[Start of section]
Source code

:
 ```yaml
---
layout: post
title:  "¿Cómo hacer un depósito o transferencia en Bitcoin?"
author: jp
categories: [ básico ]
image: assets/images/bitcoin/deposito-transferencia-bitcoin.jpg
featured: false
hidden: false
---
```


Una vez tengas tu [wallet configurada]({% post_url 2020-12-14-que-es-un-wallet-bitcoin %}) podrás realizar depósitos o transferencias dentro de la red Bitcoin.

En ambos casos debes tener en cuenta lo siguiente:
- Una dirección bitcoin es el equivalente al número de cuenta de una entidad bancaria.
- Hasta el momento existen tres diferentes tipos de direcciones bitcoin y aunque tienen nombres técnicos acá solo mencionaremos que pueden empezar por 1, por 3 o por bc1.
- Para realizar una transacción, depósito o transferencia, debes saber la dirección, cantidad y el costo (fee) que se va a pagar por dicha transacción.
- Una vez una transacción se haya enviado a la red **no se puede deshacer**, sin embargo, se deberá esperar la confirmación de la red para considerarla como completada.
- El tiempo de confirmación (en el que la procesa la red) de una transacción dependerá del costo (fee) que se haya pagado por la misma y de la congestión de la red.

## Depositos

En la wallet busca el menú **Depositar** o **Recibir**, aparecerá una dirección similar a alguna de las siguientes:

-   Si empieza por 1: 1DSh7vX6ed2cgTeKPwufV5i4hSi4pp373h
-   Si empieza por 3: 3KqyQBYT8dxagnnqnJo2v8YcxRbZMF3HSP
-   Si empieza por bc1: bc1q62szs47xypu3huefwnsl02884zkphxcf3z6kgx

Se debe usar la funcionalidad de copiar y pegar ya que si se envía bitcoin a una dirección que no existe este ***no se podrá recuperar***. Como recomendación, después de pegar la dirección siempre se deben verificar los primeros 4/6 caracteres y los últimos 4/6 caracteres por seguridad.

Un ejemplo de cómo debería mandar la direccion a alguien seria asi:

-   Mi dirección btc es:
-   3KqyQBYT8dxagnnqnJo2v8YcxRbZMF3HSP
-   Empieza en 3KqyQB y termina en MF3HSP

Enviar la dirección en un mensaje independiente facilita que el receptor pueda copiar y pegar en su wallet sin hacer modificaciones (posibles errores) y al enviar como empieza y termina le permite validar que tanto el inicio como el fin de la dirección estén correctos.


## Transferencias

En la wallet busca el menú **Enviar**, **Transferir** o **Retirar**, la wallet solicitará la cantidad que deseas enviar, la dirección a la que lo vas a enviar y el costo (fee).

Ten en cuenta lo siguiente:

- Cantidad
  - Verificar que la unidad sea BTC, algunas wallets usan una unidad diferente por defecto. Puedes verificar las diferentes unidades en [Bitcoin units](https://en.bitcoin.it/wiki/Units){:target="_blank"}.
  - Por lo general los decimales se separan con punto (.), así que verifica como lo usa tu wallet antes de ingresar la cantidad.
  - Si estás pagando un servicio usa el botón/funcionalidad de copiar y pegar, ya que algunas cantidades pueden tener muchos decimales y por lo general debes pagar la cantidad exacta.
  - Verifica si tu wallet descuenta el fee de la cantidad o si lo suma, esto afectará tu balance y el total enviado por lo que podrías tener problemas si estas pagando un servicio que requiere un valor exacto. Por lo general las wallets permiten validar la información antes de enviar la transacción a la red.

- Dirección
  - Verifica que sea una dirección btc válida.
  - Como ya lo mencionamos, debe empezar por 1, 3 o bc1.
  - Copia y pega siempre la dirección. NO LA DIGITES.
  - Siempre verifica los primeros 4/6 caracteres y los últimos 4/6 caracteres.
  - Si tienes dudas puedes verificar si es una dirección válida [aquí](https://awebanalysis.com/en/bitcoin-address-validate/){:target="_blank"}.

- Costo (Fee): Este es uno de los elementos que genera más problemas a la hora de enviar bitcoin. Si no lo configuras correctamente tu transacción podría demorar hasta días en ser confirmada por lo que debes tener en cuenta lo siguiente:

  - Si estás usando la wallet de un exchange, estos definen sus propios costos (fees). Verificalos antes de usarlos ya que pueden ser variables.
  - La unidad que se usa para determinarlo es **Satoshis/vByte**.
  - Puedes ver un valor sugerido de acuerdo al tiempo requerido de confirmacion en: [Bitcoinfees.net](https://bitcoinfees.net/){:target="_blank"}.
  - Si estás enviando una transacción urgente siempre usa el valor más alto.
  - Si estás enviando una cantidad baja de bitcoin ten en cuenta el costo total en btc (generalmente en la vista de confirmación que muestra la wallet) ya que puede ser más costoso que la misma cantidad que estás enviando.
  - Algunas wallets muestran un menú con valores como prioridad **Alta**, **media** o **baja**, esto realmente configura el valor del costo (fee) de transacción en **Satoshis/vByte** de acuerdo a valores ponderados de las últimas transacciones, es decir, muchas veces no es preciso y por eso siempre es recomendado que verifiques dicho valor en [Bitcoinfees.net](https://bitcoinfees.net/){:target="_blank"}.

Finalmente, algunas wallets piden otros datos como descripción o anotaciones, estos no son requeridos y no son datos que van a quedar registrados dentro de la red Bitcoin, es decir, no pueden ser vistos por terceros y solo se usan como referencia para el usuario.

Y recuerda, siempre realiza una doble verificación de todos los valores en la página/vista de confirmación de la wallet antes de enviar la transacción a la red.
[End of section]
Each record is to be repeated exactly.

Source code

:
 ```yaml
---
layout: post
title:  "¿Cómo hacer un depósito o transferencia en Bitcoin?"
author: jp
categories: [ básico ]
image: assets/images/bitcoin/deposito-transferencia-bitcoin.jpg
featured: false
hidden: false
---
```


Una vez tengas tu [wallet configurada]({% post_url 2020-12-14-que-es-un-wallet-bitcoin %}) podrás realizar depósitos o transferencias dentro de la red Bitcoin.

En ambos casos debes tener en cuenta lo siguiente:
- Una dirección bitcoin es el equivalente al número de cuenta de una entidad bancaria.
- Hasta el momento existen tres diferentes tipos de direcciones bitcoin y aunque tienen nombres técnicos acá solo mencionaremos que pueden empezar por 1, por 3 o por bc1.
- Para realizar una transacción, depósito o transferencia, debes saber la dirección, cantidad y el costo (fee) que se va a pagar por dicha transacción.
- Una vez una transacción se haya enviado a la red **no se puede deshacer**, sin embargo, se deberá esperar la confirmación de la red para considerarla como completada.
- El tiempo de confirmación (en el que la procesa la red) de una transacción dependerá del costo (fee) que se haya pagado por la misma y de la congestión de la red.

## Depositos

En la wallet busca el menú **Depositar** o **Recibir**, aparecerá una dirección similar a alguna de las siguientes:

-   Si empieza por 1: 1DSh7vX6ed2cgTeKPwufV5i4hSi4pp373h
-   Si empieza por 3: 3KqyQBYT8dxagnnqnJo2v8YcxRbZMF3HSP
-   Si empieza por bc1: bc1q62szs47xypu3huefwnsl02884zkphxcf3z6kgx

Se debe usar la funcionalidad de copiar y pegar ya que si se envía bitcoin a una dirección que no existe este ***no se podrá recuperar***. Como recomendación, después de pegar la dirección siempre se deben verificar los primeros 4/6 caracteres y los últimos 4/6 caracteres por seguridad.

Un ejemplo de cómo debería mandar la direccion a alguien seria asi:

-   Mi dirección btc es:
-   3KqyQBYT8dxagnnqnJo2v8YcxRbZMF3HSP
-   Empieza en 3KqyQB y termina en MF3HSP

Enviar la dirección en un mensaje independiente facilita que el receptor pueda copiar y pegar en su wallet sin hacer modificaciones (posibles errores) y al enviar como empieza y termina le permite validar que tanto el inicio como el fin de la dirección estén correctos.


## Transferencias

En la wallet busca el menú **Enviar**, **Transferir** o **Retirar**, la wallet solicitará la cantidad que deseas enviar, la dirección a la que lo vas a enviar y el costo (fee).

Ten en cuenta lo siguiente:

- Cantidad
  - Verificar que la unidad sea BTC, algunas wallets usan una unidad diferente por defecto. Puedes verificar las diferentes unidades en [Bitcoin units](https://en.bitcoin.it/wiki/Units){:target="_blank"}.
  - Por lo general los decimales se separan con punto (.), así que verifica como lo usa tu wallet antes de ingresar la cantidad.
  - Si estás pagando un servicio usa el botón/funcionalidad de copiar y pegar, ya que algunas cantidades pueden tener muchos decimales y por lo general debes pagar la cantidad exacta.
  - Verifica si tu wallet descuenta el fee de la cantidad o si lo suma, esto afectará tu balance y el total enviado por lo que podrías tener problemas si estas pagando un servicio que requiere un valor exacto. Por lo general las wallets permiten validar la información antes de enviar la transacción a la red.

- Dirección
  - Verifica que sea una dirección btc válida.
  - Como ya lo mencionamos, debe empezar por 1, 3 o bc1.
  - Copia y pega siempre la dirección. NO LA DIGITES.
  - Siempre verifica los primeros 4/6 caracteres y los últimos 4/6 caracteres.
  - Si tienes dudas puedes verificar si es una dirección válida [aquí](https://awebanalysis.com/en/bitcoin-address-validate/){:target="_blank"}.

- Costo (Fee): Este es uno de los elementos que genera más problemas a la hora de enviar bitcoin. Si no lo configuras correctamente tu transacción podría demorar hasta días en ser confirmada por lo que debes tener en cuenta lo siguiente:

  - Si estás usando la wallet de un exchange, estos definen sus propios costos (fees). Verificalos antes de usarlos ya que pueden ser variables.
  - La unidad que se usa para determinarlo es **Satoshis/vByte**.
  - Puedes ver un valor sugerido de acuerdo al tiempo requerido de confirmacion en: [Bitcoinfees.net](https://bitcoinfees.net/){:target="_blank"}.
  - Si estás enviando una transacción urgente siempre usa el valor más alto.
  - Si estás enviando una cantidad baja de bitcoin ten en cuenta el costo total en btc (generalmente en la vista de confirmación que muestra la wallet) ya que puede ser más costoso que la misma cantidad que estás enviando.
  - Algunas wallets muestran un menú con valores como prioridad **Alta**, **media** o **baja**, esto realmente configura el valor del costo (fee) de transacción en **Satoshis/vByte** de acuerdo a valores ponderados de las últimas transacciones, es decir, muchas veces no es preciso y por eso siempre es recomendado que verifiques dicho valor en [Bitcoinfees.net](https://bitcoinfees.net/){:target="_blank"}.

Finalmente, algunas wallets piden otros datos como descripción o anotaciones, estos no son requeridos y no son datos que van a quedar registrados dentro de la red Bitcoin, es decir, no pueden ser vistos por terceros y solo se usan como referencia para el usuario.

Y recuerda, siempre realiza una doble verificación de todos los valores en la página/vista de confirmación de la wallet antes de enviar la transacción a la red.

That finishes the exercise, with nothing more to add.